Records from a collection
*** Block opens ***
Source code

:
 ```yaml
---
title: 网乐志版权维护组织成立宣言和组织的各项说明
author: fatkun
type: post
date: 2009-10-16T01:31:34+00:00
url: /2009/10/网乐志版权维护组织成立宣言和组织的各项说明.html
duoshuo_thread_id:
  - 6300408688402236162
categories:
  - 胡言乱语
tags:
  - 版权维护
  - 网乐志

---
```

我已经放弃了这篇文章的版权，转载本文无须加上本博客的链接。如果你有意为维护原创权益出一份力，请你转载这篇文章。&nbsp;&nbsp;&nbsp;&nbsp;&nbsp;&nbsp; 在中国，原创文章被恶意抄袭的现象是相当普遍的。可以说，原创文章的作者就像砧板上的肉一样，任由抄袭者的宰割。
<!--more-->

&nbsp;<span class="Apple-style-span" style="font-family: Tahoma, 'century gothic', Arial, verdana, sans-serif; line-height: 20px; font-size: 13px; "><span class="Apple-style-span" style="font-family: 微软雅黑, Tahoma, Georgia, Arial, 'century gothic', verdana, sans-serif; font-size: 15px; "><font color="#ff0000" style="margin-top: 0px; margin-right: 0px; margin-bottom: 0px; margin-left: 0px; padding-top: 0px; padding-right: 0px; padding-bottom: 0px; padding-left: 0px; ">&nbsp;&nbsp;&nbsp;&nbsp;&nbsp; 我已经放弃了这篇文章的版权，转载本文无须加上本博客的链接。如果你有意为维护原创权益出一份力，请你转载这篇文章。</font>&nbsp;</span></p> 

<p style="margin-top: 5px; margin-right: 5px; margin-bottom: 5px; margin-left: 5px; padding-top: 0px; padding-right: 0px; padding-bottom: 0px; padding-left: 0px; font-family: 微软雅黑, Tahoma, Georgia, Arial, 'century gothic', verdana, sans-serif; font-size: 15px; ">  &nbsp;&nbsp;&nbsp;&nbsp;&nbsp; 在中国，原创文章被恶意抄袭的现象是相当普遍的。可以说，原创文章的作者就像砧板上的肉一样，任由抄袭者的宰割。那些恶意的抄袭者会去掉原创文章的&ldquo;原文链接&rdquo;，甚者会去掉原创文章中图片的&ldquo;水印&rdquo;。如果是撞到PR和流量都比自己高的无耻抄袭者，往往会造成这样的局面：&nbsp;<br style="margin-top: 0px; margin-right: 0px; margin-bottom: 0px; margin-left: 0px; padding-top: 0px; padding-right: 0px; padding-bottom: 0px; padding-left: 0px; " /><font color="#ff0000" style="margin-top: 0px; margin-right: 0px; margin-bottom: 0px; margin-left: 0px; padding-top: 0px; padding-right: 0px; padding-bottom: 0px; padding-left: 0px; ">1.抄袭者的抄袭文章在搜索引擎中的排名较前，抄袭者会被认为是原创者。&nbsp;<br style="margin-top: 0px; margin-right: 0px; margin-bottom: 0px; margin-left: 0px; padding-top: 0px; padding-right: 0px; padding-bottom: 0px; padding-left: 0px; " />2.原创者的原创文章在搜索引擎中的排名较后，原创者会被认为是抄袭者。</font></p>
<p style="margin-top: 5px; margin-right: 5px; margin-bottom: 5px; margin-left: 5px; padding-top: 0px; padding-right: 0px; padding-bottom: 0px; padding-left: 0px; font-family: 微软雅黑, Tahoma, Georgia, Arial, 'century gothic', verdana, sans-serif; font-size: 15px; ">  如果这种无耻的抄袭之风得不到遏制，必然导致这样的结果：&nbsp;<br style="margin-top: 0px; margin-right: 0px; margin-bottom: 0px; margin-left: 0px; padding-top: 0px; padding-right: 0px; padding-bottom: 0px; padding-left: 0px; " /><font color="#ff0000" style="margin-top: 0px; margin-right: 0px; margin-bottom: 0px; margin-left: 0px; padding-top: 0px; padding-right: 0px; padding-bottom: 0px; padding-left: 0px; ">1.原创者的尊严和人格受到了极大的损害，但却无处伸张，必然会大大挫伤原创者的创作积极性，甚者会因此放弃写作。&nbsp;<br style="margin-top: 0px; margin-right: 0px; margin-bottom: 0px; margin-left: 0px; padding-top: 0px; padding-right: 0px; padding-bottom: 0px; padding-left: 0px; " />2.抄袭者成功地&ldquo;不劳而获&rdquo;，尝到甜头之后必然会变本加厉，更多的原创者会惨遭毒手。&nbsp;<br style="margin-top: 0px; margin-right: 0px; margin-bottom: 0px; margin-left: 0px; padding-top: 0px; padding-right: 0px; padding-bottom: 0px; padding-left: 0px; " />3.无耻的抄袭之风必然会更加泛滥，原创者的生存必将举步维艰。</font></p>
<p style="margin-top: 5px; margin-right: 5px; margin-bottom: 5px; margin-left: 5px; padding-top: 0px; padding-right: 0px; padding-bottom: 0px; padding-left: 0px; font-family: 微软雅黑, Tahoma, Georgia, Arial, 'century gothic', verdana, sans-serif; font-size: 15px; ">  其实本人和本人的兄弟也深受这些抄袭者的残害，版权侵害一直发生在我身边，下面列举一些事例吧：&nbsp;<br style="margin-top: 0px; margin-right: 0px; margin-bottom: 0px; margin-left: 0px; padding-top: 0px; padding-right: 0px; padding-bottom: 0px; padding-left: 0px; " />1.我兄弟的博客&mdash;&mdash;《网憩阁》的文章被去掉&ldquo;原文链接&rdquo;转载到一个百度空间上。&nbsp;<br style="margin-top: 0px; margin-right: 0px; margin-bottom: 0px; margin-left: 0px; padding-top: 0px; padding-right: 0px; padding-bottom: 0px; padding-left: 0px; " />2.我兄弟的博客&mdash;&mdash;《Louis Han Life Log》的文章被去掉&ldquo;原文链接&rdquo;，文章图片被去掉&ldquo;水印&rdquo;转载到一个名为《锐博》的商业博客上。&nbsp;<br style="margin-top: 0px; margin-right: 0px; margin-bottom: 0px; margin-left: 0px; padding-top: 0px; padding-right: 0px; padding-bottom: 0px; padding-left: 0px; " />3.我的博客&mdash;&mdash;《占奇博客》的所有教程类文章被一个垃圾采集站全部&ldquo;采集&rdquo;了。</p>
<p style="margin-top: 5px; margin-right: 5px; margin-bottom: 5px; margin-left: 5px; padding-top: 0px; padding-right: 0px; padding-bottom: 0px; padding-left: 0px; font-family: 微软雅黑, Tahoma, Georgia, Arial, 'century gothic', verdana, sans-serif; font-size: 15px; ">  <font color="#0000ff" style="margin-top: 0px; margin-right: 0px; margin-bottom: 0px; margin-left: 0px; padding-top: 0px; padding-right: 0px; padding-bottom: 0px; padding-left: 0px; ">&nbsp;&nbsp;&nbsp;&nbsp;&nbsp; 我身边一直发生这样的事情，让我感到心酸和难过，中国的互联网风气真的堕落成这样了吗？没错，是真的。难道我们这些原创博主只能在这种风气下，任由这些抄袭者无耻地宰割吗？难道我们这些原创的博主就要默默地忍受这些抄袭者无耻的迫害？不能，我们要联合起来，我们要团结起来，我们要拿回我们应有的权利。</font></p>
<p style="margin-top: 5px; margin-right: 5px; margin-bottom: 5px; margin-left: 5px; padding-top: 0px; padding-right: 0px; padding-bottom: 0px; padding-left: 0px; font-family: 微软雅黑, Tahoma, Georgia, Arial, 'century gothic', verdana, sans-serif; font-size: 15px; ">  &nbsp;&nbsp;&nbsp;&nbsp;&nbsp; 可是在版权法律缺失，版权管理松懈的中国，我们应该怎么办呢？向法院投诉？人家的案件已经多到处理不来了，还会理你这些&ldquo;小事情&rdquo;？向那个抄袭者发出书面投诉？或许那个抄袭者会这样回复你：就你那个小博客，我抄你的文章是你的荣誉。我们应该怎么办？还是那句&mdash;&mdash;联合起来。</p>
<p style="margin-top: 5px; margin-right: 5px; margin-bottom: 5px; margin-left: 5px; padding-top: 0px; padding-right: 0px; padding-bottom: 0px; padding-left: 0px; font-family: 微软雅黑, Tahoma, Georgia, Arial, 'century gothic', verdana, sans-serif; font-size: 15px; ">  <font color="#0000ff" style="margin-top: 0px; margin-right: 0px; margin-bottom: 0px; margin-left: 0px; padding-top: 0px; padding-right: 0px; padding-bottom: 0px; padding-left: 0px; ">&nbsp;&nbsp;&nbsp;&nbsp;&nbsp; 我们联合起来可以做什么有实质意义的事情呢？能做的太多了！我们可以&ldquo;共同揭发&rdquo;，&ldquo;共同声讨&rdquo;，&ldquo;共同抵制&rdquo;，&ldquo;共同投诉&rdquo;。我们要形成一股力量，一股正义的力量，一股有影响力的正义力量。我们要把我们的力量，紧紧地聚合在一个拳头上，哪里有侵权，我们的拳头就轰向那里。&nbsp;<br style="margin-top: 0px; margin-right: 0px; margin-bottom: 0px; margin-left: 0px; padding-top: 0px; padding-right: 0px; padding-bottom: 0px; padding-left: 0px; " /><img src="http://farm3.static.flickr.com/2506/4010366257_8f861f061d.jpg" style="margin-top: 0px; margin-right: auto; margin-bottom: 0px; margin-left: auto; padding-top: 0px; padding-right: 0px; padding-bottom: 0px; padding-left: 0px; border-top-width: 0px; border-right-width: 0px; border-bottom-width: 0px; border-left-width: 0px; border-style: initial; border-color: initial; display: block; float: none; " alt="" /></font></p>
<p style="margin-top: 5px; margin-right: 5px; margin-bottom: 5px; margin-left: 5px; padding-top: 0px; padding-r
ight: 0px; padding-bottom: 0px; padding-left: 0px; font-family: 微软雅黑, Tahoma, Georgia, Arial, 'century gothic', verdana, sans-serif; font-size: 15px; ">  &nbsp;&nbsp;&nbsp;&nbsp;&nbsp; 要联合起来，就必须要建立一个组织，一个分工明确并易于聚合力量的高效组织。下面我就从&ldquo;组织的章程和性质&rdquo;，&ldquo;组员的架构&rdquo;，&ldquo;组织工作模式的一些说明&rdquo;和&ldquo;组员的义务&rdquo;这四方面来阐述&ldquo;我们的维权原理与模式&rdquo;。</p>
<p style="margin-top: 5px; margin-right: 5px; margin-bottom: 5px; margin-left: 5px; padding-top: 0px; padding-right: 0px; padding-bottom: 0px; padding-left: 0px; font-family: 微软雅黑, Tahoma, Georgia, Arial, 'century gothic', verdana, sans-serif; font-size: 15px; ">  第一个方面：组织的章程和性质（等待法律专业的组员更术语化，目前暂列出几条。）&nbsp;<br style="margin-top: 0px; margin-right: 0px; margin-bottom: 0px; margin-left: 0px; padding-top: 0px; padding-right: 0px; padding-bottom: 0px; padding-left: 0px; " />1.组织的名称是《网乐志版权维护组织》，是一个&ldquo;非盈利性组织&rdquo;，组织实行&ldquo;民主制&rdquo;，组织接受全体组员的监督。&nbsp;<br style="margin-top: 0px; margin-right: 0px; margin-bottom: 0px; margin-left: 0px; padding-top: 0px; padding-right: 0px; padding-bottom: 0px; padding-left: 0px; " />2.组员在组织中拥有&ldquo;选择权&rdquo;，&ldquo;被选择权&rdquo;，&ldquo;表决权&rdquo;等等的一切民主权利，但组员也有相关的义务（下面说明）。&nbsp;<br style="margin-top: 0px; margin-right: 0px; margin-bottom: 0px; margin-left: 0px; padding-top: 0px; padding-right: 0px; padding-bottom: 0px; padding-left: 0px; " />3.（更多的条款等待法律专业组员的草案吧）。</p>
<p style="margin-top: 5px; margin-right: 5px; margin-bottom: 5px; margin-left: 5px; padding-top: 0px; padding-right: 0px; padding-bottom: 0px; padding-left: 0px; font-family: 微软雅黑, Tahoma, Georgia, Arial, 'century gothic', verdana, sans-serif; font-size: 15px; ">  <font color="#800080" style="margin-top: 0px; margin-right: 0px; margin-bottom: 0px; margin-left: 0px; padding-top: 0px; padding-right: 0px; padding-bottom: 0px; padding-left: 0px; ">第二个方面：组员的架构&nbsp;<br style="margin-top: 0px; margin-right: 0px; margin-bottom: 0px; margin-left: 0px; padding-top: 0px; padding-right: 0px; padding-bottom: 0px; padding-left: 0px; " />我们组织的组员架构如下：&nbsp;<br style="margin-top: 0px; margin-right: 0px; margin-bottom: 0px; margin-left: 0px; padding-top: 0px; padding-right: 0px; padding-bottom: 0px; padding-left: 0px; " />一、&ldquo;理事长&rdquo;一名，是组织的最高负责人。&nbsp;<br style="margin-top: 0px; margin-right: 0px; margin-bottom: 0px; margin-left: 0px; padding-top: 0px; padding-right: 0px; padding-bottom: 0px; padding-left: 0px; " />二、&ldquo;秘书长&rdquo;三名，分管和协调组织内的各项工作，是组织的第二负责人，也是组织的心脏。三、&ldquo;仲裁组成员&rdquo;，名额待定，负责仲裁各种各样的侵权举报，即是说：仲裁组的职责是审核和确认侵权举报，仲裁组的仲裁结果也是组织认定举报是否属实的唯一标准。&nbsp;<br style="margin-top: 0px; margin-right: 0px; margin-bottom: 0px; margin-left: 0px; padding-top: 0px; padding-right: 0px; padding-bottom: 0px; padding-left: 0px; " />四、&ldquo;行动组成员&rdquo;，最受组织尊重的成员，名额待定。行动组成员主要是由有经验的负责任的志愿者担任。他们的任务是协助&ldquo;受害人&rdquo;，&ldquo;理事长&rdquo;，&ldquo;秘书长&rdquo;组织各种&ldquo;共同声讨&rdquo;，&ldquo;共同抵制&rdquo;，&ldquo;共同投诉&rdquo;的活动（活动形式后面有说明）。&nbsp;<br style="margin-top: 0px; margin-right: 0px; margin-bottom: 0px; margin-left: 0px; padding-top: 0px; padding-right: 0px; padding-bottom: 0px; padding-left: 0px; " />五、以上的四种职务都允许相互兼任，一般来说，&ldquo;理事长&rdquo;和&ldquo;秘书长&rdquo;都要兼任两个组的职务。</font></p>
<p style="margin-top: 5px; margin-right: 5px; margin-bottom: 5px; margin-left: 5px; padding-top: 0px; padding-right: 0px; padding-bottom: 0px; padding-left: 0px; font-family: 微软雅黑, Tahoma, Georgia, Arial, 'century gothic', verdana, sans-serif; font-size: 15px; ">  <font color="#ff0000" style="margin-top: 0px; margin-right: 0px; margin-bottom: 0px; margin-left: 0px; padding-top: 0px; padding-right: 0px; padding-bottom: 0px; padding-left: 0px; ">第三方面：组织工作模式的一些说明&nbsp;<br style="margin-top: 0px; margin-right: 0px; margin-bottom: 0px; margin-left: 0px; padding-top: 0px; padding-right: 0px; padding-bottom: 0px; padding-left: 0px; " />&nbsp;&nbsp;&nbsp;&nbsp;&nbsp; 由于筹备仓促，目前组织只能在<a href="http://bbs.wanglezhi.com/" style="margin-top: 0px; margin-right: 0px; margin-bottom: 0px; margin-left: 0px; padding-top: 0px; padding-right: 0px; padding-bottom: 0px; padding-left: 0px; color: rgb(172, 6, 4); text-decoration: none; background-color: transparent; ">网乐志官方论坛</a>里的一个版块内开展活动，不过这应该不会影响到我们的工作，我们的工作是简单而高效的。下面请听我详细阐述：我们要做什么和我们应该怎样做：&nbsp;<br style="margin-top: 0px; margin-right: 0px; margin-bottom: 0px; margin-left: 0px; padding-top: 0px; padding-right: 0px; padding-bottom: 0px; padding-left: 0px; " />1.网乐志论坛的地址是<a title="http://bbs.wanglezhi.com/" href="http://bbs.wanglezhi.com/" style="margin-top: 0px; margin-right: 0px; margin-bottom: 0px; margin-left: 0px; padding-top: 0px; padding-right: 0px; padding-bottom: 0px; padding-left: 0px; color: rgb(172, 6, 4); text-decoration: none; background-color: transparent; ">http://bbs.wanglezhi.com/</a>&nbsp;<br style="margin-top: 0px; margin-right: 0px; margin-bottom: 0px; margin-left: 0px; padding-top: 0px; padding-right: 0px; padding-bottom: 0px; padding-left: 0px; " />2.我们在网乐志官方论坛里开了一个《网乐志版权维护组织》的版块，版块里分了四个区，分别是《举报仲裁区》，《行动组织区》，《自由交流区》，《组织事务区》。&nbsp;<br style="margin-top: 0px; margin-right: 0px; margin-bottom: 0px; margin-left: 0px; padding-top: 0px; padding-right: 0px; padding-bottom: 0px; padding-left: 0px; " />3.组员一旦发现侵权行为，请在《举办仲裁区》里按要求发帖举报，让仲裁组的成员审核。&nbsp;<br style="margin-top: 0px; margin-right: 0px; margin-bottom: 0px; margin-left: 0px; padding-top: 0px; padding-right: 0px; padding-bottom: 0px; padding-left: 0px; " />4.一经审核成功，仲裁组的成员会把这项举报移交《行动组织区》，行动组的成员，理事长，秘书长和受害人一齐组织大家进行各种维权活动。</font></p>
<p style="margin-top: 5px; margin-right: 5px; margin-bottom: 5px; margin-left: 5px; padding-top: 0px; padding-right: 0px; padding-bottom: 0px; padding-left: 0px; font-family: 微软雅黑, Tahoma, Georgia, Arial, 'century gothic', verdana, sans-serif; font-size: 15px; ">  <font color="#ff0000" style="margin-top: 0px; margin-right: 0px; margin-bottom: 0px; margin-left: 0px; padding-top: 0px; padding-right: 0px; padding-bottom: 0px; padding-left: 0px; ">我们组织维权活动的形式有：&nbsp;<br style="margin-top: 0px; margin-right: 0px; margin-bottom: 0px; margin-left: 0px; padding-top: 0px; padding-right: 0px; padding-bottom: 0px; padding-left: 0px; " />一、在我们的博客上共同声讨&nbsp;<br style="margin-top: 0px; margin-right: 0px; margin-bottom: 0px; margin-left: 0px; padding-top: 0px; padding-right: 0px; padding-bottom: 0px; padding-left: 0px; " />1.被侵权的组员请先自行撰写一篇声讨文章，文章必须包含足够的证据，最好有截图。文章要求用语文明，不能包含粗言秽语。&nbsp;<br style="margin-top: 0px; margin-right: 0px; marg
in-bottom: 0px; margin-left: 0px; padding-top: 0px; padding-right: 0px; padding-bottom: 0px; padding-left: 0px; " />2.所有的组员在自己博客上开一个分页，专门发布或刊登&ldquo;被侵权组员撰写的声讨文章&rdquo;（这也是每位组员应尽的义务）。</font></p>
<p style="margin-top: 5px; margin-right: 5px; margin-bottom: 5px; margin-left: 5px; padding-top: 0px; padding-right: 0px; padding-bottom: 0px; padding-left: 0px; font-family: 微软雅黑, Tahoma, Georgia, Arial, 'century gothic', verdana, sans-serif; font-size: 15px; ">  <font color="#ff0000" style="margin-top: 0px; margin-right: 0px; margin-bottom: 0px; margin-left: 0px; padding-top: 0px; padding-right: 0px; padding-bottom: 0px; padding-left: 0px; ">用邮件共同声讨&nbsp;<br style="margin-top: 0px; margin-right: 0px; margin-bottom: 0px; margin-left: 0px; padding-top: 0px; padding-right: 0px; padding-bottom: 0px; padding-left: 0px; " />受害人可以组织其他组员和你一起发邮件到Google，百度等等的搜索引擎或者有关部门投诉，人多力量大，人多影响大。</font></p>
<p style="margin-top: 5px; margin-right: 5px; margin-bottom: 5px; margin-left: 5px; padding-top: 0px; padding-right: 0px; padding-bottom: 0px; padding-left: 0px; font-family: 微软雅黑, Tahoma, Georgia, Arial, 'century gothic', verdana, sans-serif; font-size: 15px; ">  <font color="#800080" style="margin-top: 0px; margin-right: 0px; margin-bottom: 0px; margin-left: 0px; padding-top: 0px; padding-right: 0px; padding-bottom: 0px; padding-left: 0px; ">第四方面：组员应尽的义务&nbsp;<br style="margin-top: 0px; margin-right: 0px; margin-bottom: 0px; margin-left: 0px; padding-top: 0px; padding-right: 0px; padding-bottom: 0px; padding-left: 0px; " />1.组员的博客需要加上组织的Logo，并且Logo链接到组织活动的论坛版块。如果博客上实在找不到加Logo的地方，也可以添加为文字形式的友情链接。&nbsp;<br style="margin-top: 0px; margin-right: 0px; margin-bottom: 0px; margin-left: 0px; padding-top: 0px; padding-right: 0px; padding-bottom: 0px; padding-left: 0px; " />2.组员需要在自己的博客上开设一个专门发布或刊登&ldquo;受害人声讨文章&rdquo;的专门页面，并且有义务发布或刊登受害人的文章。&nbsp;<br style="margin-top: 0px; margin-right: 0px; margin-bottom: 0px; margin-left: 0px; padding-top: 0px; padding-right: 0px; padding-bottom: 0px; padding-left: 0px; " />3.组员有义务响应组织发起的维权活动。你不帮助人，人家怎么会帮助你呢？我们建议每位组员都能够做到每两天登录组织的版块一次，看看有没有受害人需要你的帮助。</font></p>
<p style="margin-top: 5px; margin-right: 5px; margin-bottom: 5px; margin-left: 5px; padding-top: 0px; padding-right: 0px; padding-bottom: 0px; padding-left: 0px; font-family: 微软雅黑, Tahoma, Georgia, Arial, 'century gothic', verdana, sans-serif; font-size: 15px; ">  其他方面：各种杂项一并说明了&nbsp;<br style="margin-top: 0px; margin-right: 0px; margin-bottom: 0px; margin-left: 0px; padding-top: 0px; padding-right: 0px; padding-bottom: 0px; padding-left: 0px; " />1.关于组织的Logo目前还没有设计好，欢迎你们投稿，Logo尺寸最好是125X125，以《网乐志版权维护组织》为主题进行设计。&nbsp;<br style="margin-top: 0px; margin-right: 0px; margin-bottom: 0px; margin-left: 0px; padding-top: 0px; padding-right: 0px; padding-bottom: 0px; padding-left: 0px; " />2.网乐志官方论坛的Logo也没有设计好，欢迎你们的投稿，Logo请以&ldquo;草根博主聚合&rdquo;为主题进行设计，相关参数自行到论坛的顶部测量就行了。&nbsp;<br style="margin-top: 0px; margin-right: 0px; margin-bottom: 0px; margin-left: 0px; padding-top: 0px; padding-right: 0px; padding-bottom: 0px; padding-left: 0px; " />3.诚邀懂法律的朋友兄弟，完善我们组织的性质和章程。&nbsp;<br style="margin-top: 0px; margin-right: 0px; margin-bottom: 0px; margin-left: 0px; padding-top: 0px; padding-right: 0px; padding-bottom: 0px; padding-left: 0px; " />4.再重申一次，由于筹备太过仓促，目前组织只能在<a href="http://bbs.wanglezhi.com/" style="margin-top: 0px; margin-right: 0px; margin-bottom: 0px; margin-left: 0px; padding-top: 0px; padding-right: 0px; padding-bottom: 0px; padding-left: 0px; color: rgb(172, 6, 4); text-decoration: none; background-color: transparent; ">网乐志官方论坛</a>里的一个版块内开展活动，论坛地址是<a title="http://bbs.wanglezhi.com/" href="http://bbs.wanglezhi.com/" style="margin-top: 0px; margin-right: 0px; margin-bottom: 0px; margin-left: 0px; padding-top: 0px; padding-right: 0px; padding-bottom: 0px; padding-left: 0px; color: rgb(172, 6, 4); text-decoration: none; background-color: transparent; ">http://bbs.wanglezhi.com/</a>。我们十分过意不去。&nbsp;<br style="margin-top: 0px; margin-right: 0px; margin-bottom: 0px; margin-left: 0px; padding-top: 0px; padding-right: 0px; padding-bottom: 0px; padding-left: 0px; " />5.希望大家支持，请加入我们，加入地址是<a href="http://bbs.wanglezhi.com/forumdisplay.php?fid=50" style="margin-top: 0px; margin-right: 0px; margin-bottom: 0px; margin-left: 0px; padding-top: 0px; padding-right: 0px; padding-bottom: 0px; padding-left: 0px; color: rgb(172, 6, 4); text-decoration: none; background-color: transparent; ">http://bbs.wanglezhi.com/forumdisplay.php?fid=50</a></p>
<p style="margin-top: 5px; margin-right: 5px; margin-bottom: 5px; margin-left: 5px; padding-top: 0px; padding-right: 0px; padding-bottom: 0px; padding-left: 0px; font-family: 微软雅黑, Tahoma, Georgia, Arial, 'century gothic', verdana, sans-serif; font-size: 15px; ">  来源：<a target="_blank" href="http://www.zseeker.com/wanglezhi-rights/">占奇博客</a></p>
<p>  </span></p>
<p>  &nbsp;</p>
*** Block closes ***
# Your objective
Please output the exact lines of the records above, beginning with the first and stopping after the line that holds "Arial, verdana, sans-serif;", and nothing else.

# Task answer
Source code

:
 ```yaml
---
title: 网乐志版权维护组织成立宣言和组织的各项说明
author: fatkun
type: post
date: 2009-10-16T01:31:34+00:00
url: /2009/10/网乐志版权维护组织成立宣言和组织的各项说明.html
duoshuo_thread_id:
  - 6300408688402236162
categories:
  - 胡言乱语
tags:
  - 版权维护
  - 网乐志

---
```

我已经放弃了这篇文章的版权，转载本文无须加上本博客的链接。如果你有意为维护原创权益出一份力，请你转载这篇文章。&nbsp;&nbsp;&nbsp;&nbsp;&nbsp;&nbsp; 在中国，原创文章被恶意抄袭的现象是相当普遍的。可以说，原创文章的作者就像砧板上的肉一样，任由抄袭者的宰割。
<!--more-->

&nbsp;<span class="Apple-style-span" style="font-family: Tahoma, 'century gothic', Arial, verdana, sans-serif; line-height: 20px; font-size: 13px; "><span class="Apple-style-span" style="font-family: 微软雅黑, Tahoma, Georgia, Arial, 'century gothic', verdana, sans-serif; font-size: 15px; "><font color="#ff0000" style="margin-top: 0px; margin-right: 0px; margin-bottom: 0px; margin-left: 0px; padding-top: 0px; padding-right: 0px; padding-bottom: 0px; padding-left: 0px; ">&nbsp;&nbsp;&nbsp;&nbsp;&nbsp; 我已经放弃了这篇文章的版权，转载本文无须加上本博客的链接。如果你有意为维护原创权益出一份力，请你转载这篇文章。</font>&nbsp;</span></p> 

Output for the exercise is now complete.